Há seis meses, quando Rosa ficou desempregada, foi resgatar uma ideia discutida nesse grupo: de que forma pode a comunidade pode ajudar vizinhos mais vulneráveis que vivem isolados? Com o projecto de investigação social Indaga, presidido pelo marido Carlos López, apresentou ao MediaLab Prado o La Escalera. Com duas vertentes: investigação e intervenção social.
Com a criação de um kit de ícones para imprimir, recortar e colar nas caixas de correio, o projecto incentiva os vizinhos a partilhar wi-fi, a regar as plantas, a ajudar a carregar as compras ou até a convidar para um café. Outros “autocolantes” vêm sem nada escrito e permitem mensagens personalizadas. As possibilidades são imensas: tomar conta dos filhos, cuidar do gato ou passear o cão quando o vizinho se ausenta, receber encomendas enviadas por correio, partilhar refeições, boleias ou até partilhar Netflix.
A ideia procurou dar resposta a um interesse inesperado despontado depois de uma primeira e “tímida” apresentação do La Escalara, feito na página de Facebook de Rosa Jimézez. “A publicação teve muito mais impacto do que esperávamos”, conta numa entrevista por email ao P3. De repente, havia gente de vários locais de Espanha e até da Austrália a contactá-la. Queriam implementar o La Escalera no prédio deles.

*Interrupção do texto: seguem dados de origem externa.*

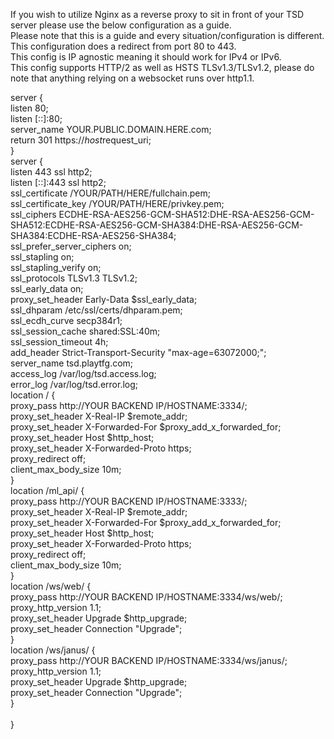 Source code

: If you wish to utilize Nginx as a reverse proxy to sit in front of your TSD server please use the below configuration as a guide.<br>
Please note that this is a guide and every situation/configuration is different. <br>
This configuration does a redirect from port 80 to 443.<br>
This config is IP agnostic meaning it should work for IPv4 or IPv6.<br>
This config supports HTTP/2 as well as HSTS TLSv1.3/TLSv1.2, please do note that anything relying on a websocket runs over http1.1.<br>

server {<br>
  listen 80;<br>
  listen [::]:80;<br>
  server_name YOUR.PUBLIC.DOMAIN.HERE.com;<br>
  return 301 https://$host$request_uri;<br>
}<br>
server {<br>
  listen 443 ssl http2;<br>
  listen [::]:443 ssl http2;<br>
  ssl_certificate /YOUR/PATH/HERE/fullchain.pem;<br>
  ssl_certificate_key /YOUR/PATH/HERE/privkey.pem;<br>
  ssl_ciphers ECDHE-RSA-AES256-GCM-SHA512:DHE-RSA-AES256-GCM-SHA512:ECDHE-RSA-AES256-GCM-SHA384:DHE-RSA-AES256-GCM-SHA384:ECDHE-RSA-AES256-SHA384;<br>
  ssl_prefer_server_ciphers on;<br>
  ssl_stapling on;<br>
  ssl_stapling_verify on;<br>
  ssl_protocols TLSv1.3 TLSv1.2;<br>
  ssl_early_data on;<br>
  proxy_set_header Early-Data $ssl_early_data;<br>
  ssl_dhparam /etc/ssl/certs/dhparam.pem;<br>
  ssl_ecdh_curve secp384r1;<br>
  ssl_session_cache shared:SSL:40m;<br>
  ssl_session_timeout 4h;<br>
  add_header Strict-Transport-Security "max-age=63072000;";<br>
  server_name tsd.playtfg.com;<br>
  access_log /var/log/tsd.access.log;<br>
  error_log /var/log/tsd.error.log;<br>
  location / {<br>
    proxy_pass http://YOUR BACKEND IP/HOSTNAME:3334/;<br>
    proxy_set_header X-Real-IP $remote_addr;<br>
    proxy_set_header X-Forwarded-For $proxy_add_x_forwarded_for;<br>
    proxy_set_header Host $http_host;<br>
    proxy_set_header X-Forwarded-Proto https;<br>
    proxy_redirect off;<br>
    client_max_body_size 10m;<br>
  }<br>
 location /ml_api/ {<br>
    proxy_pass http://YOUR BACKEND IP/HOSTNAME:3333/;<br>
    proxy_set_header X-Real-IP $remote_addr;<br>
    proxy_set_header X-Forwarded-For $proxy_add_x_forwarded_for;<br>
    proxy_set_header Host $http_host;<br>
    proxy_set_header X-Forwarded-Proto https;<br>
    proxy_redirect off;<br>
    client_max_body_size 10m;<br>
  }<br>
 location /ws/web/ {<br>
    proxy_pass http://YOUR BACKEND IP/HOSTNAME:3334/ws/web/;<br>
    proxy_http_version 1.1;<br>
    proxy_set_header Upgrade $http_upgrade;<br>
    proxy_set_header Connection "Upgrade";<br>
  }<br>
 location /ws/janus/ {<br>
    proxy_pass http://YOUR BACKEND IP/HOSTNAME:3334/ws/janus/;<br>
    proxy_http_version 1.1;<br>
    proxy_set_header Upgrade $http_upgrade;<br>
    proxy_set_header Connection "Upgrade";<br>
  }<br>
<br>
}<br>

Em Madrid, há já 30 comunidades a estreitar laços com este projecto. Noutros locais, os ecos que lhe chegam através das redes sociais ou por email são também animadores. “Qualquer pessoa pode participar” no projecto que para a sevilhana é ainda mais importante num cenário como o espanhol, em que quem os arrendamentos são frequentes: “A lei de propriedade horizontal diz que se estás em regime de arrendamento precisas da autorização do senhorio para assistir às reuniões de condomínio e em nenhum caso o inquilino tem direito de voto”, explica a espanhola de 34 anos que gostava muito de ver o projecto traduzido para a língua de Camões. “Não sei como será em Portugal, mas em França, por exemplo, é habitual haver a ‘festa de vizinhos’, um evento anual organizado pela própria comunidade.”
Para Rosa Jiménez, o caminho é esse. “Acreditamos que a comunidade é formada pelas pessoas que habitam os espaços, independentemente do regime de uso [compra ou arrendamento], e acho que estamos a precisar de espaços de encontro e participação inclusivos”, acrescenta.
Num futuro nada longínquo, o La Escalera quer juntar-se a outras iniciativas e, dessa forma, potenciar a capacidade de criar redes. As ideias andam a fervilhar na cabeça de Rosa: pode ser através de comércio de proximidade, com a criação de uma rede de telecomunicações livre, aberta e neutra, como faz o colectivo Guifi.net, projectos de saúde comunitária, o uso de energias mais éticas e sustentáveis. O La Escalera ainda agora começou, mas “não param de abrir-se novas formas de trabalho. É emocionante”. E Portugal está também convidado.